*AVAILABLE DATA:*

-------------------------

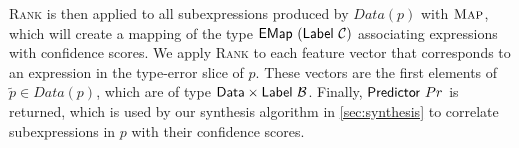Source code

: \textsc{Rank} is then applied to all subexpressions produced by $Data(p)$ with
$\textsc{Map}$, which will create a mapping of the type
$\mathsf{EMap}\ (\mathsf{Label}\ \mathcal{C})$ associating expressions with confidence scores. We
apply \textsc{Rank} to each feature vector that corresponds to an expression in
the type-error slice of $p$. These vectors are the first elements of $\tilde{p}
\in Data(p)$, which are of type $\mathsf{Data} \times \mathsf{Label}\ \mathcal{B}$. Finally,
$\mathsf{Predictor}\ Pr$ is returned, which is used by our synthesis algorithm in
\autoref{sec:synthesis} to correlate subexpressions in $p$ with their confidence
scores.
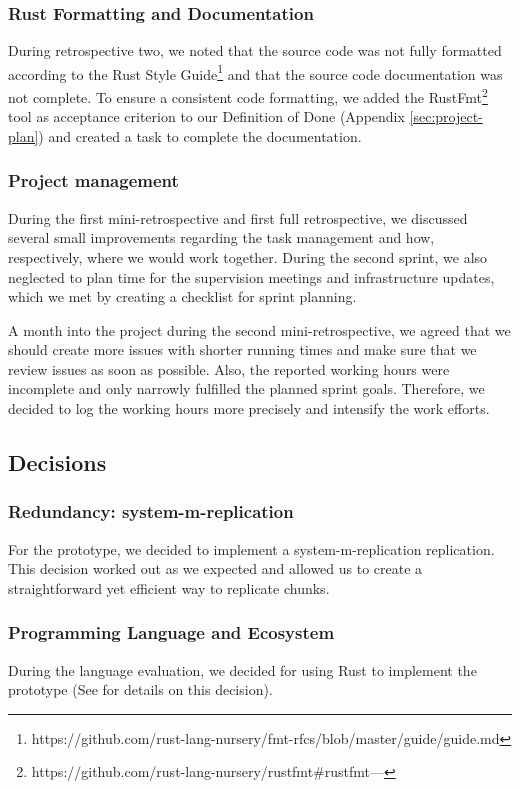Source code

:\subsubsection{Rust Formatting and Documentation}
During retrospective two, we noted that the source code was not fully formatted according to the Rust Style Guide\footnote{https://github.com/rust-lang-nursery/fmt-rfcs/blob/master/guide/guide.md} and that the source code documentation was not complete. To ensure a consistent code formatting, we added the RustFmt\footnote{https://github.com/rust-lang-nursery/rustfmt\#rustfmt---} tool as acceptance criterion to our Definition of Done (Appendix \ref{sec:project-plan}) and created a task to complete the documentation.

\subsubsection{Project management}
During the first mini-retrospective and first full retrospective, we discussed several small improvements regarding the task management and how, respectively, where we would work together. During the second sprint, we also neglected to plan time for the supervision meetings and infrastructure updates, which we met by creating a checklist for sprint planning.

A month into the project during the second mini-retrospective, we agreed that we should create more issues with shorter running times and make sure that we review issues as soon as possible. Also, the reported working hours were incomplete and only narrowly fulfilled the planned sprint goals. Therefore, we decided to log the working hours more precisely and intensify the work efforts.


\subsection{Decisions}
\subsubsection{Redundancy: \gls{system-m-replication}}
For the prototype, we decided to implement a \gls{system-m-replication} replication. This decision worked out as we expected and allowed us to create a straightforward yet efficient way to replicate \glspl{chunk}.

\subsubsection{Programming Language and Ecosystem}
During the language evaluation, we decided for using Rust to implement the prototype (See  for details on this decision).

-------------------------

*WORK ITEM:*
An exact transcription of the records above is needed, with no pictures included.

*RESPONSE AREA:*
Source code

: \textsc{Rank} is then applied to all subexpressions produced by $Data(p)$ with
$\textsc{Map}$, which will create a mapping of the type
$\mathsf{EMap}\ (\mathsf{Label}\ \mathcal{C})$ associating expressions with confidence scores. We
apply \textsc{Rank} to each feature vector that corresponds to an expression in
the type-error slice of $p$. These vectors are the first elements of $\tilde{p}
\in Data(p)$, which are of type $\mathsf{Data} \times \mathsf{Label}\ \mathcal{B}$. Finally,
$\mathsf{Predictor}\ Pr$ is returned, which is used by our synthesis algorithm in
\autoref{sec:synthesis} to correlate subexpressions in $p$ with their confidence
scores.
Source code

:\subsubsection{Rust Formatting and Documentation}
During retrospective two, we noted that the source code was not fully formatted according to the Rust Style Guide\footnote{https://github.com/rust-lang-nursery/fmt-rfcs/blob/master/guide/guide.md} and that the source code documentation was not complete. To ensure a consistent code formatting, we added the RustFmt\footnote{https://github.com/rust-lang-nursery/rustfmt\#rustfmt---} tool as acceptance criterion to our Definition of Done (Appendix \ref{sec:project-plan}) and created a task to complete the documentation.

\subsubsection{Project management}
During the first mini-retrospective and first full retrospective, we discussed several small improvements regarding the task management and how, respectively, where we would work together. During the second sprint, we also neglected to plan time for the supervision meetings and infrastructure updates, which we met by creating a checklist for sprint planning.

A month into the project during the second mini-retrospective, we agreed that we should create more issues with shorter running times and make sure that we review issues as soon as possible. Also, the reported working hours were incomplete and only narrowly fulfilled the planned sprint goals. Therefore, we decided to log the working hours more precisely and intensify the work efforts.


\subsection{Decisions}
\subsubsection{Redundancy: \gls{system-m-replication}}
For the prototype, we decided to implement a \gls{system-m-replication} replication. This decision worked out as we expected and allowed us to create a straightforward yet efficient way to replicate \glspl{chunk}.

\subsubsection{Programming Language and Ecosystem}
During the language evaluation, we decided for using Rust to implement the prototype (See  for details on this decision).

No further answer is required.